== EXERCISE INPUT

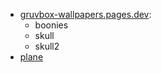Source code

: - [gruvbox-wallpapers.pages.dev](https://gruvbox-wallpapers.pages.dev/):
    - boonies
    - skull
    - skull2
- [plane](ttps://www.reddit.com/r/ImageGoNord/comments/rleiws/gruvbox_anime_girl_3840x2160_with_imagegonord/)
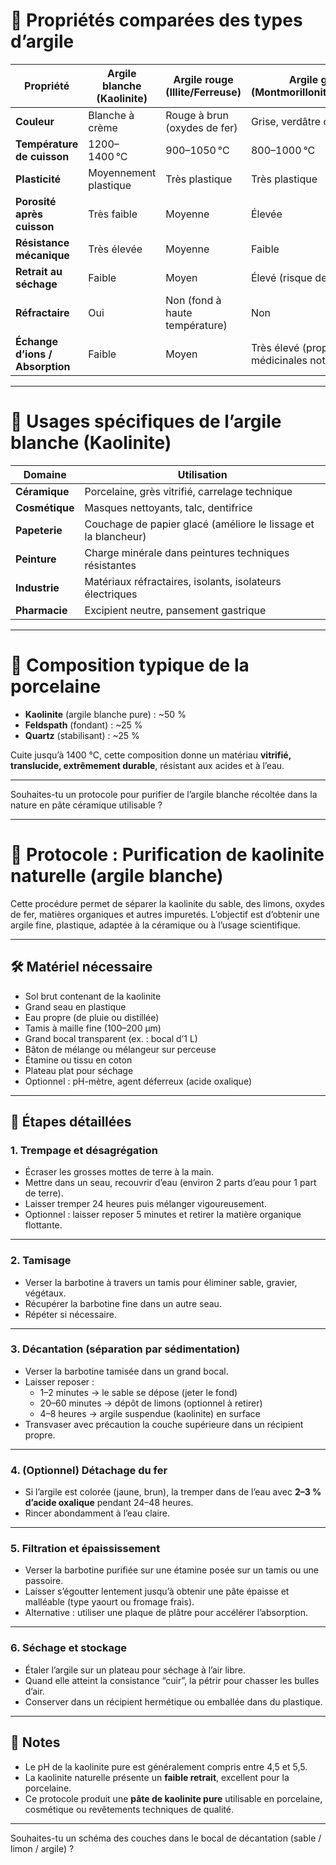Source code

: # 🧪 Propriétés comparées des types d’argile

| Propriété                       | Argile blanche (Kaolinite) | Argile rouge (Illite/Ferreuse) | Argile grise (Montmorillonite/Smectite)      |
|---------------------------------|----------------------------|--------------------------------|----------------------------------------------|
| **Couleur**                     | Blanche à crème            | Rouge à brun (oxydes de fer)   | Grise, verdâtre ou bleutée                   |
| **Température de cuisson**      | 1200–1400 °C               | 900–1050 °C                    | 800–1000 °C                                  |
| **Plasticité**                  | Moyennement plastique      | Très plastique                 | Très plastique                               |
| **Porosité après cuisson**      | Très faible                | Moyenne                        | Élevée                                       |
| **Résistance mécanique**        | Très élevée                | Moyenne                        | Faible                                       |
| **Retrait au séchage**          | Faible                     | Moyen                          | Élevé (risque de fissuration)                |
| **Réfractaire**                 | Oui                        | Non (fond à haute température) | Non                                          |
| **Échange d’ions / Absorption** | Faible                     | Moyen                          | Très élevé (propriétés médicinales notables) |

---

# 🔧 Usages spécifiques de l’argile blanche (Kaolinite)

| Domaine        | Utilisation                                                    |
|----------------|----------------------------------------------------------------|
| **Céramique**  | Porcelaine, grès vitrifié, carrelage technique                 |
| **Cosmétique** | Masques nettoyants, talc, dentifrice                           |
| **Papeterie**  | Couchage de papier glacé (améliore le lissage et la blancheur) |
| **Peinture**   | Charge minérale dans peintures techniques résistantes          |
| **Industrie**  | Matériaux réfractaires, isolants, isolateurs électriques       |
| **Pharmacie**  | Excipient neutre, pansement gastrique                          |

---

# 🏺 Composition typique de la porcelaine

- **Kaolinite** (argile blanche pure) : ~50 %
- **Feldspath** (fondant) : ~25 %
- **Quartz** (stabilisant) : ~25 %

Cuite jusqu’à 1400 °C, cette composition donne un matériau **vitrifié, translucide, extrêmement durable**, résistant aux
acides et à l’eau.

---

Souhaites-tu un protocole pour purifier de l’argile blanche récoltée dans la nature en pâte céramique utilisable ?

---

# 🧪 Protocole : Purification de kaolinite naturelle (argile blanche)

Cette procédure permet de séparer la kaolinite du sable, des limons, oxydes de fer, matières organiques et autres
impuretés. L’objectif est d’obtenir une argile fine, plastique, adaptée à la céramique ou à l’usage scientifique.

---

## 🛠️ Matériel nécessaire

- Sol brut contenant de la kaolinite
- Grand seau en plastique
- Eau propre (de pluie ou distillée)
- Tamis à maille fine (100–200 µm)
- Grand bocal transparent (ex. : bocal d’1 L)
- Bâton de mélange ou mélangeur sur perceuse
- Étamine ou tissu en coton
- Plateau plat pour séchage
- Optionnel : pH-mètre, agent déferreux (acide oxalique)

---

## 🔬 Étapes détaillées

### 1. **Trempage et désagrégation**

- Écraser les grosses mottes de terre à la main.
- Mettre dans un seau, recouvrir d’eau (environ 2 parts d’eau pour 1 part de terre).
- Laisser tremper 24 heures puis mélanger vigoureusement.
- Optionnel : laisser reposer 5 minutes et retirer la matière organique flottante.

---

### 2. **Tamisage**

- Verser la barbotine à travers un tamis pour éliminer sable, gravier, végétaux.
- Récupérer la barbotine fine dans un autre seau.
- Répéter si nécessaire.

---

### 3. **Décantation (séparation par sédimentation)**

- Verser la barbotine tamisée dans un grand bocal.
- Laisser reposer :
    - 1–2 minutes → le sable se dépose (jeter le fond)
    - 20–60 minutes → dépôt de limons (optionnel à retirer)
    - 4–8 heures → argile suspendue (kaolinite) en surface
- Transvaser avec précaution la couche supérieure dans un récipient propre.

---

### 4. **(Optionnel) Détachage du fer**

- Si l’argile est colorée (jaune, brun), la tremper dans de l’eau avec **2–3 % d’acide oxalique** pendant 24–48 heures.
- Rincer abondamment à l’eau claire.

---

### 5. **Filtration et épaississement**

- Verser la barbotine purifiée sur une étamine posée sur un tamis ou une passoire.
- Laisser s’égoutter lentement jusqu’à obtenir une pâte épaisse et malléable (type yaourt ou fromage frais).
- Alternative : utiliser une plaque de plâtre pour accélérer l’absorption.

---

### 6. **Séchage et stockage**

- Étaler l’argile sur un plateau pour séchage à l’air libre.
- Quand elle atteint la consistance “cuir”, la pétrir pour chasser les bulles d’air.
- Conserver dans un récipient hermétique ou emballée dans du plastique.

---

## 🧾 Notes

- Le pH de la kaolinite pure est généralement compris entre 4,5 et 5,5.
- La kaolinite naturelle présente un **faible retrait**, excellent pour la porcelaine.
- Ce protocole produit une **pâte de kaolinite pure** utilisable en porcelaine, cosmétique ou revêtements techniques de
  qualité.

---

Souhaites-tu un schéma des couches dans le bocal de décantation (sable / limon / argile) ?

====

WHAT THE EXERCISE ASKS: Output exactly the lines from the first line of the records through the line containing "des types d’argile". Leave out every picture.

TASK RESULT:
Source code

: - [gruvbox-wallpapers.pages.dev](https://gruvbox-wallpapers.pages.dev/):
    - boonies
    - skull
    - skull2
- [plane](ttps://www.reddit.com/r/ImageGoNord/comments/rleiws/gruvbox_anime_girl_3840x2160_with_imagegonord/)
Source code

: # 🧪 Propriétés comparées des types d’argile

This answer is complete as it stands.